Trunk parent port (tpt port) vlan_mode is wrong in ovs

Bug #2048785 reported by Bence Romsics
260
This bug affects 2 people
Affects Status Importance Assigned to Milestone
OpenStack Security Advisory
Won't Fix
Undecided
Unassigned
OpenStack Security Notes
Incomplete
Undecided
Unassigned
neutron
Fix Released
High
Bence Romsics

Bug Description

... therefore a forwarding loop, packet duplication, packet loss and double tagging is possible.

Today a trunk bridge with one parent and one subport looks like this:

# ovs-vsctl show
...
    Bridge tbr-b2781877-3
        datapath_type: system
        Port spt-28c9689e-9e
            tag: 101
            Interface spt-28c9689e-9e
                type: patch
                options: {peer=spi-28c9689e-9e}
        Port tap3709f1a1-a5
            Interface tap3709f1a1-a5
        Port tpt-3709f1a1-a5
            Interface tpt-3709f1a1-a5
                type: patch
                options: {peer=tpi-3709f1a1-a5}
        Port tbr-b2781877-3
            Interface tbr-b2781877-3
                type: internal
...

# ovs-vsctl find Port name=tpt-3709f1a1-a5 | egrep 'tag|vlan_mode|trunks'
tag : []
trunks : []
vlan_mode : []

# ovs-vsctl find Port name=spt-28c9689e-9e | egrep 'tag|vlan_mode|trunks'
tag : 101
trunks : []
vlan_mode : []

I believe the vlan_mode of the tpt port is wrong (at least when the port is not "vlan_transparent") and it should have the value "access".
Even when the port is "vlan_transparent", forwarding loops between br-int and a trunk bridge should be prevented.

According to: http://www.openvswitch.org/support/dist-docs/ovs-vswitchd.conf.db.5.txt

"""
       vlan_mode: optional string, one of access, dot1q-tunnel, native-tagged,
       native-untagged, or trunk
              The VLAN mode of the port, as described above.
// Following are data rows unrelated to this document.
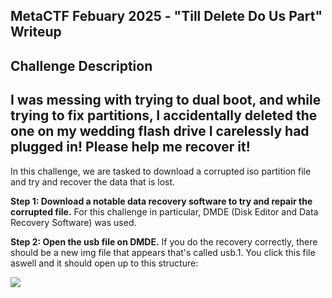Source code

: __MetaCTF Febuary 2025 - "Till Delete Do Us Part" Writeup__
---

__Challenge Description__ 
---
I was messing with trying to dual boot, and while trying to fix partitions, I accidentally deleted the one on my wedding flash drive I carelessly had plugged in! Please help me recover it! 
---
In this challenge, we are tasked to download a corrupted iso partition file and try and recover the data that is lost. 

__Step 1: Download a notable data recovery software to try and repair the corrupted file.__
For this challenge in particular, DMDE (Disk Editor and Data Recovery Software) was used. 


__Step 2: Open the usb file on DMDE.__
If you do the recovery correctly, there should be a new img file that appears that's called usb.1. You click this file aswell and it should open up to this structure: 

![](usb_file_structure.png)

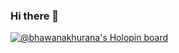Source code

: ### Hi there 👋


[![@bhawanakhurana's Holopin board](https://holopin.me/bhawanakhurana)](https://holopin.io/@bhawanakhurana)

<!--
**bhawana30/bhawana30** is a ✨ _special_ ✨ repository because its `README.md` (this file) appears on your GitHub profile.

Here are some ideas to get you started:

- 🔭 I’m currently working on ...
- 🌱 I’m currently learning ...
- 👯 I’m looking to collaborate on ...
- 🤔 I’m looking for help with ...
- 💬 Ask me about ...
- 📫 How to reach me: ...
- 😄 Pronouns: ...
- ⚡ Fun fact: ...
-->
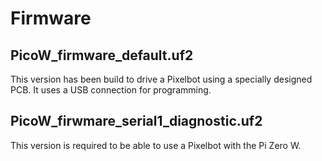 # Firmware

## PicoW_firmware_default.uf2

This version has been build to drive a Pixelbot using a specially designed PCB. It uses a USB connection for programming. 


## PicoW_firwmare_serial1_diagnostic.uf2

This version is required to be able to use a Pixelbot with the Pi Zero W.
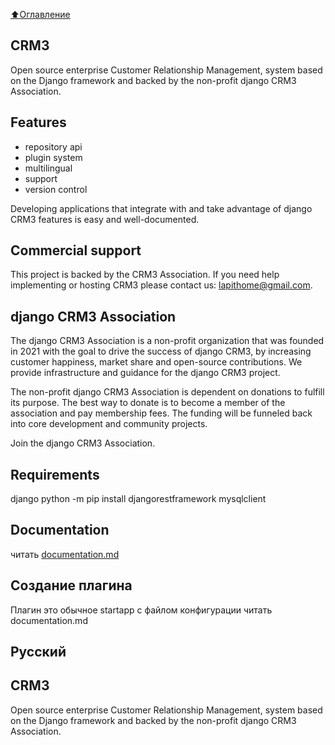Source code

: [:arrow_up:Оглавление](#Русский)

CRM3
-

Open source enterprise Customer Relationship Management, system based on the Django framework and backed by the non-profit django CRM3 Association.

Features
-

- repository api
- plugin system
- multilingual
- support
- version control

Developing applications that integrate with and take advantage of django CRM3 features is easy and well-documented.

Commercial support
-
This project is backed by the CRM3 Association. If you need help implementing or hosting CRM3 please contact us: lapithome@gmail.com.

django CRM3 Association
-
The django CRM3 Association is a non-profit organization that was founded in 2021 with the goal to drive the success of django CRM3, by increasing customer happiness, market share and open-source contributions. We provide infrastructure and guidance for the django CRM3 project.

The non-profit django CRM3 Association is dependent on donations to fulfill its purpose. The best way to donate is to become a member of the association and pay membership fees. The funding will be funneled back into core development and community projects.

Join the django CRM3 Association.

Requirements
-
django
python -m pip install djangorestframework
mysqlclient

Documentation
-
читать [documentation.md](documentation.md)


Создание плагина
-

Плагин это обычное startapp с файлом конфигурации
читать documentation.md


## Русский
CRM3
-

Open source enterprise Customer Relationship Management, system based on the Django framework and backed by the non-profit django CRM3 Association.



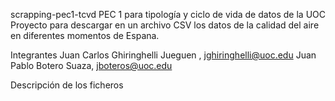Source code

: scrapping-pec1-tcvd
PEC 1 para tipología y ciclo de vida de datos de la UOC
Proyecto para descargar en un archivo CSV los datos de la calidad del aire en diferentes momentos de Espana.

Integrantes
Juan Carlos Ghiringhelli Jueguen , jghiringhelli@uoc.edu
Juan Pablo Botero Suaza, jboteros@uoc.edu

Descripción de los ficheros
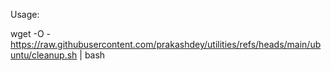 Usage:

wget -O - https://raw.githubusercontent.com/prakashdey/utilities/refs/heads/main/ubuntu/cleanup.sh | bash

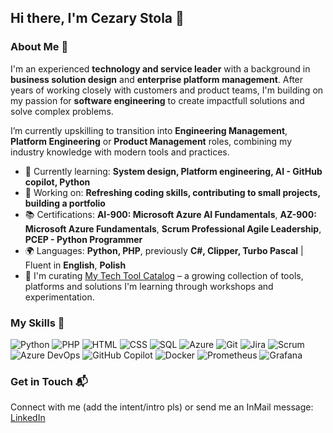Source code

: ## Hi there, I'm Cezary Stola 👋

### About Me 🚀

I'm an experienced **technology and service leader** with a background in **business solution design** and **enterprise platform management**. After years of working closely with customers and product teams, I'm building on my passion for **software engineering** to create impactfull solutions and solve complex problems.

I’m currently upskilling to transition into **Engineering Management**, **Platform Engineering** or **Product Management** roles, combining my industry knowledge with modern tools and practices.

- 🌱 Currently learning: **System design, Platform engineering, AI - GitHub copilot, Python**
- 🔭 Working on: **Refreshing coding skills, contributing to small projects, building a portfolio**
- 📚 Certifications: **AI-900: Microsoft Azure AI Fundamentals**, **AZ-900: Microsoft Azure Fundamentals**, **Scrum Professional Agile Leadership**, **PCEP - Python Programmer**
- 🌍 Languages: **Python, PHP**, previously **C#, Clipper, Turbo Pascal** | Fluent in **English**, **Polish**
- 🚀 I'm curating [My Tech Tool Catalog](https://github.com/cstola/Tech-tool-catalog) – a growing collection of tools, platforms and solutions I'm learning through workshops and experimentation.


### My Skills 🧠

![Python](https://img.shields.io/badge/-Python-3776AB?style=flat-square&logo=python&logoColor=white)
![PHP](https://img.shields.io/badge/PHP-777BB4?style=flat-square&logo=php&logoColor=white)
![HTML](https://img.shields.io/badge/-HTML-E34F26?style=flat-square&logo=html5&logoColor=white)
![CSS](https://img.shields.io/badge/-CSS-1572B6?style=flat-square&logo=css3&logoColor=white)
![SQL](https://img.shields.io/badge/-SQL-4479A1?style=flat-square&logo=postgresql&logoColor=white)
![Azure](https://img.shields.io/badge/-Azure-0078D4?style=flat-square&logo=microsoft-azure&logoColor=white)
![Git](https://img.shields.io/badge/-Git-F05032?style=flat-square&logo=git&logoColor=white)
![Jira](https://img.shields.io/badge/Jira-0052CC?style=flat-square&logo=Jira&logoColor=white)
![Scrum](https://img.shields.io/badge/-Scrum-6DB33F?style=flat-square&logo=scrumalliance&logoColor=white)
![Azure DevOps](https://img.shields.io/badge/Azure_DevOps-0078D7?style=flat-square&logo=azure-devops&logoColor=white)
![GitHub Copilot](https://img.shields.io/badge/github%20copilot-000000?style=flat-square&logo=githubcopilot&logoColor=white)
![Docker](https://img.shields.io/badge/Docker-2CA5E0?style=flat-square&logo=docker&logoColor=white)
![Prometheus](https://img.shields.io/badge/Prometheus-000000?style=flat-square&logo=prometheus&labelColor=000000)
![Grafana](https://img.shields.io/badge/Grafana-F2F4F9?style=flat-square&logo=grafana&logoColor=orange&labelColor=F2F4F9)

### Get in Touch 📬

Connect with me (add the intent/intro pls) or send me an InMail message: [LinkedIn](https://www.linkedin.com/in/cstola/)
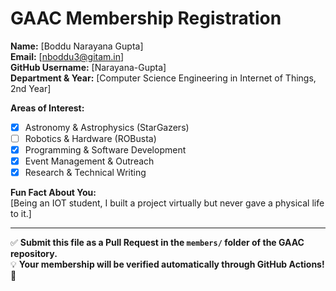 # GAAC Membership Registration

**Name:** [Boddu Narayana Gupta]  
**Email:** [nboddu3@gitam.in]  
**GitHub Username:** [Narayana-Gupta]  
**Department & Year:** [Computer Science Engineering in Internet of Things, 2nd Year] 

**Areas of Interest:**  
- [x] Astronomy & Astrophysics (StarGazers)  
- [ ] Robotics & Hardware (ROBusta)  
- [x] Programming & Software Development  
- [x] Event Management & Outreach  
- [x] Research & Technical Writing  

**Fun Fact About You:**  
[Being an IOT student, I built a project virtually but never gave a physical life to it.]  

---

✅ **Submit this file as a Pull Request in the `members/` folder of the GAAC repository.**  
💡 **Your membership will be verified automatically through GitHub Actions!** 🚀
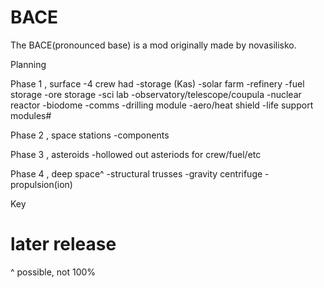 # BACE
The BACE(pronounced base) is a mod originally made by novasilisko. 

Planning 

Phase 1 , surface
-4 crew had
-storage (Kas)
-solar farm
-refinery
-fuel storage 
-ore storage
-sci lab 
-observatory/telescope/coupula
-nuclear reactor
-biodome
-comms
-drilling module 
-aero/heat shield
-life support modules#

Phase 2 , space stations
-components 

Phase 3 , asteroids
-hollowed out asteriods for crew/fuel/etc

Phase 4 , deep space^
-structural trusses
-gravity centrifuge
-propulsion(ion)

Key 
# later release
^ possible, not 100%

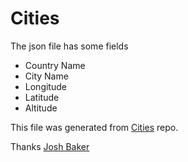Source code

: # Cities

The json file has some fields
  - Country Name
  - City Name
  - Longitude
  - Latitude
  - Altitude

This file was generated from [Cities](https://github.com/tidwall/cities) repo.

Thanks [Josh Baker](https://github.com/tidwall)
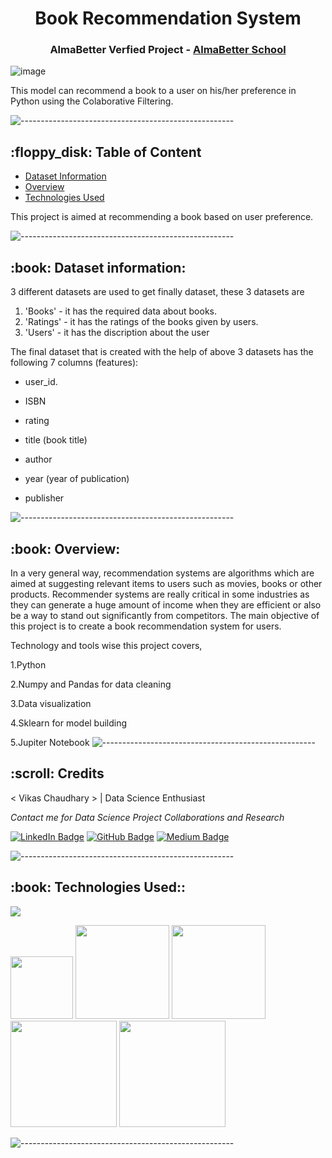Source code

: <h1 align="center"> Book Recommendation System </h1>
<h3 align="center"> AlmaBetter Verfied Project - <a href="https://www.almabetter.com/"> AlmaBetter School </a> </h5>

![image](https://images.unsplash.com/photo-1670409702404-7bebbe0721cc?ixlib=rb-4.0.3&ixid=MnwxMjA3fDB8MHxwaG90by1wYWdlfHx8fGVufDB8fHx8&auto=format&fit=crop&w=2580&q=80)

<p>This model can recommend a book to a user on his/her preference in Python using the Colaborative Filtering.</p>

![-----------------------------------------------------](https://raw.githubusercontent.com/andreasbm/readme/master/assets/lines/rainbow.png)

<h2> :floppy_disk: Table of Content</h2>

  * [Dataset Information](#dataset-information)
  * [Overview](#overview)
  * [Technologies Used](#technologies-used)

This project is aimed at recommending a book based on user preference.

![-----------------------------------------------------](https://raw.githubusercontent.com/andreasbm/readme/master/assets/lines/rainbow.png)



<h2> :book: Dataset information:</h2>

3 different datasets are used to get finally dataset, these 3 datasets are 

1. 'Books' - it has the required data about books.
2. 'Ratings' - it has the ratings of the books given by users.
3. 'Users' - it has the discription about the user

The final dataset that is created with the help of above 3 datasets has the following 7 columns (features):

* user_id.

* ISBN

* rating

* title (book title)

* author

* year (year of publication)

* publisher
 

![-----------------------------------------------------](https://raw.githubusercontent.com/andreasbm/readme/master/assets/lines/rainbow.png)

<h2> :book: Overview:</h2>

In a very general way, recommendation systems are algorithms which are aimed at suggesting relevant items to users such as movies, books or other products. Recommender systems are really critical in some industries as they can generate a huge amount of income when they are efficient or also be a way to stand out significantly from competitors. The main objective of this project is to create a book recommendation system for users.

Technology and tools wise this project covers,

1.Python

2.Numpy and Pandas for data cleaning

3.Data visualization

4.Sklearn for model building

5.Jupiter Notebook
![-----------------------------------------------------](https://raw.githubusercontent.com/andreasbm/readme/master/assets/lines/rainbow.png)

<!-- CREDITS -->
<h2 id="credits"> :scroll: Credits</h2>

< Vikas Chaudhary > | Data Science Enthusiast

<p> <i> Contact me for Data Science Project Collaborations and Research</i></p>


[![LinkedIn Badge](https://img.shields.io/badge/LinkedIn-0077B5?style=for-the-badge&logo=linkedin&logoColor=white)](www.linkedin.com/in/chvikas/)
[![GitHub Badge](https://img.shields.io/badge/GitHub-100000?style=for-the-badge&logo=github&logoColor=white)](https://github.com/vikaschaudhary53)
[![Medium Badge](https://img.shields.io/badge/Medium-1DA1F2?style=for-the-badge&logo=medium&logoColor=white)](https://medium.com/@chvikas)


![-----------------------------------------------------](https://raw.githubusercontent.com/andreasbm/readme/master/assets/lines/rainbow.png)

<h2> :book: Technologies Used::</h2>

![](https://forthebadge.com/images/badges/made-with-python.svg)

[<img target="_blank" src="https://user-images.githubusercontent.com/32620288/139657460-40ef4562-76bd-43f5-bbca-47b6bd29863e.png" width=100>](https://numpy.org)    [<img target="_blank" src="https://upload.wikimedia.org/wikipedia/commons/thumb/e/ed/Pandas_logo.svg/450px-Pandas_logo.svg.png" width=150>](https://pandas.pydata.org)  [<img target="_blank" src="https://seaborn.pydata.org/_static/logo-wide-lightbg.svg" width=150>](https://seaborn.pydata.org) [<img target="_blank" src="https://matplotlib.org/_static/logo2_compressed.svg" width=170>](https://matplotlib.org)   [<img target="_blank" src="https://user-images.githubusercontent.com/32620288/137518674-f36c5ad3-3d64-4c7a-a07c-53f247750394.png" width=170>](https://colab.research.google.com/)

![-----------------------------------------------------](https://raw.githubusercontent.com/andreasbm/readme/master/assets/lines/rainbow.png)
When this column
              is empty, a default mode is selected as follows:

              • If tag contains a value, the port is an access port. The
                     trunks column should be empty.

              • Otherwise, the port is a trunk port. The trunks column
                     value is honored if it is present.
"""

"""
       trunks: set of up to 4,096 integers, in range 0 to 4,095
              For a trunk, native-tagged, or native-untagged port, the 802.1Q
              VLAN or VLANs that this port trunks; if it is empty, then the
              port trunks all VLANs. Must be empty if this is an access port.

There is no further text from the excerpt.